E eu nem gosto do David Coimbra, mas essa eu adorei. Saiu na ZH de hoje... ou ontem. Sorry. Meus dias estão meio desencontrados aqui em POA.
O feijão mexido es-pe-ta-cu-lar
Alguém algum dia descobriu um feijão mexido es-pe-ta-cu-lar num bar ali na Floresta. Delicioso feijão mexido, sim, mas o importante nem era isso. O importante é que era barato. Formávamos uma turma de duros. Um ganhava um salário mínimo, o outro um e meio, o terceiro dois. E deu. No máximo, dois.
Aquele feijão mexido era o seguinte: custava em dinheiro de hoje uns três reais. Três reais, cara! Então, quando tudo parecia perdido e a fome estrangulava nossos estomaguinhos, íamos passear na Floresta. O feijão mexido aterrissava fumegante na mesa, bem temperado com nacos de linguicinhas de porco da espessura de um minguinho, e aí a gente espargia um fio de azeite de oliva em cima e salpicava de molho de pimenta, ah...
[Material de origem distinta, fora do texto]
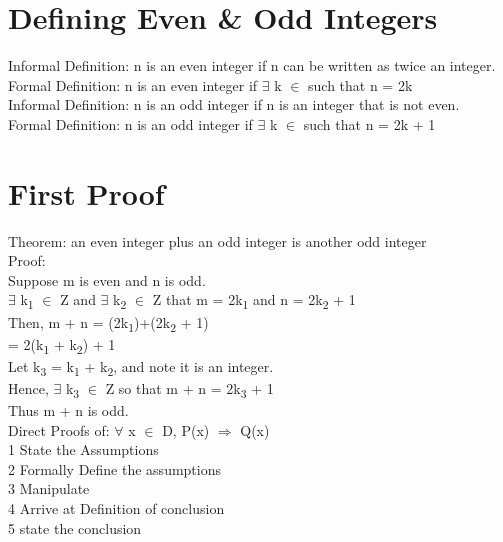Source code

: \documentclass[11pt]{article}
\begin{document}
\section{Defining Even \& Odd Integers}
\label{sec:orgc8c7bbb}
Informal Definition: n is an even integer if n can be written as twice an integer.\\
Formal Definition: n is an even integer if \(\exists\) k \(\in\)  such that n = 2k\\

Informal Definition: n is an odd integer if n is an integer that is not even.\\
Formal Definition: n is an odd integer if \(\exists\) k \(\in\)  such that n = 2k + 1\\

\section{First Proof}
\label{sec:orgd6360c1}
Theorem: an even integer plus an odd integer is another odd integer\\
Proof:\\
Suppose m is even and n is odd.\\
\(\exists\) k\textsubscript{1} \(\in\) Z and \(\exists\) k\textsubscript{2} \(\in\) Z that m = 2k\textsubscript{1} and n = 2k\textsubscript{2} + 1\\

Then, m + n = (2k\textsubscript{1})+(2k\textsubscript{2} + 1)\\
= 2(k\textsubscript{1} + k\textsubscript{2}) + 1\\
Let k\textsubscript{3} = k\textsubscript{1} + k\textsubscript{2}, and note it is an integer.\\

Hence, \(\exists\) k\textsubscript{3} \(\in\) Z so that m + n = 2k\textsubscript{3} + 1\\
Thus m + n is odd.\\

Direct Proofs of: \(\forall\) x \(\in\) D, P(x) \(\Rightarrow\) Q(x)\\
1 State the Assumptions\\
2 Formally Define the assumptions\\
3 Manipulate\\
4 Arrive at Definition of conclusion\\
5 state the conclusion\\
\end{document}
Mas o melhor de tudo era o ovo. Preciso muito falar sobre aquele ovo. Um ovo assim:
O ovo perfeito.
Frito, evidentemente. Mas não qualquer ovo frito. O ovo frito perfeito.
Acho engraçado quando as pessoas se referem a alguém que não sabe cozinhar como alguém que não sabe sequer fritar um ovo. Fritar um ovo não é para amadores. Em primeiro lugar, há que se desenvolver a ciência de quebrar a casca do ovo sem lesionar a gema. Faz-se necessário um golpe seco, determinado, mas nunca violento. A casca deve se romper em definitivo, sem rachaduras, mas a membrana da gema, essa película tão meiga, não pode ser atingida. Tente fazer isso em casa, e verá como é difícil.
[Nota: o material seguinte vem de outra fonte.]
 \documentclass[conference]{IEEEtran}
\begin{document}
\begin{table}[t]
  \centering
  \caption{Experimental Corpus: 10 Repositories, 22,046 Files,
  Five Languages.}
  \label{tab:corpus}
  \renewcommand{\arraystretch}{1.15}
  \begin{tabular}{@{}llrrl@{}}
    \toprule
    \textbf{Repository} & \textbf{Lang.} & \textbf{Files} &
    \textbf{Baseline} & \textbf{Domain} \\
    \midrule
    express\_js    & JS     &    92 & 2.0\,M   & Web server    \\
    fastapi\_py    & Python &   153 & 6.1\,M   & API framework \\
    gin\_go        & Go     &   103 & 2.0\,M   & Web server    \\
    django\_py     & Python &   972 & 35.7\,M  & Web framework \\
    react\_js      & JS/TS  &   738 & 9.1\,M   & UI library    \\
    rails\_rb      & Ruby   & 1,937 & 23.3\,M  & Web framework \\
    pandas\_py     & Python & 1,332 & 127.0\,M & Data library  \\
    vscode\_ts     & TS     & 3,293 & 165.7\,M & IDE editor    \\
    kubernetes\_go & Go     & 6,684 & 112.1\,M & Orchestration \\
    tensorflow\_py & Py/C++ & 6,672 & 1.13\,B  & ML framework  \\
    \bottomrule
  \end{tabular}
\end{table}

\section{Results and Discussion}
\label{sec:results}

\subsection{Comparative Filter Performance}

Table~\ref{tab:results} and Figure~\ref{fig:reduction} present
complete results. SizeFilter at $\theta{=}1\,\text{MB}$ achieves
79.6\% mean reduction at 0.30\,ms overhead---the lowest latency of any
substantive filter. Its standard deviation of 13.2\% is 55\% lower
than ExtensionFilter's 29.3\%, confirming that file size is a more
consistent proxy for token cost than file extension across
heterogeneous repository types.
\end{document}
Antes, porém, de a casca ser fraturada, o óleo ou a manteiga devem estar fervendo na frigideira. Eis outra sutileza de ourives: o óleo tem de estar fervendo, sim, mas não queimando. Preste atenção: não pode queimar!
O passo seguinte é deitar languidamente o ovo na frigideira quente, com a gema para cima. Mais uma vez, o cozinheiro há de ser duro sem perder a ternura. O ovo despido da casca, fragilizado, exposto, ele e sua instável clara, ele e sua suscetível gema, esse ovo deve ser tratado como uma mulher que o amante já beijou na boca, já acariciou-lhe todo o corpo tenro, já ergueu-a nos braços e a conduziu, feito uma noiva, em direção ao leito do amor. Essa mulher e esse ovo esperam ser estendidos docemente em seu destino, ela sobre os lençóis macios, ele sobre o chão cálido da frigideira, e, se este gesto for feito com desenvoltura, ambos se abrirão para o seu dono, para o seu conquistador, para o seu cozinheiro, a mulher ainda arfante na expectativa do pecado, a gema ainda intacta à espera do calor da fritura.
Encerrado o trabalho?
Nada disso!
O tempo de fritura exige precisão de física nuclear. Porque a gema, necessita-se dela mole como a defesa do Inter, e a clara sólida, mas não seca. As bordas, por outro lado... ah, eis a arte!, as bordas hão de ficar crocantes e douradas, só que nunca, nunca!, torradas.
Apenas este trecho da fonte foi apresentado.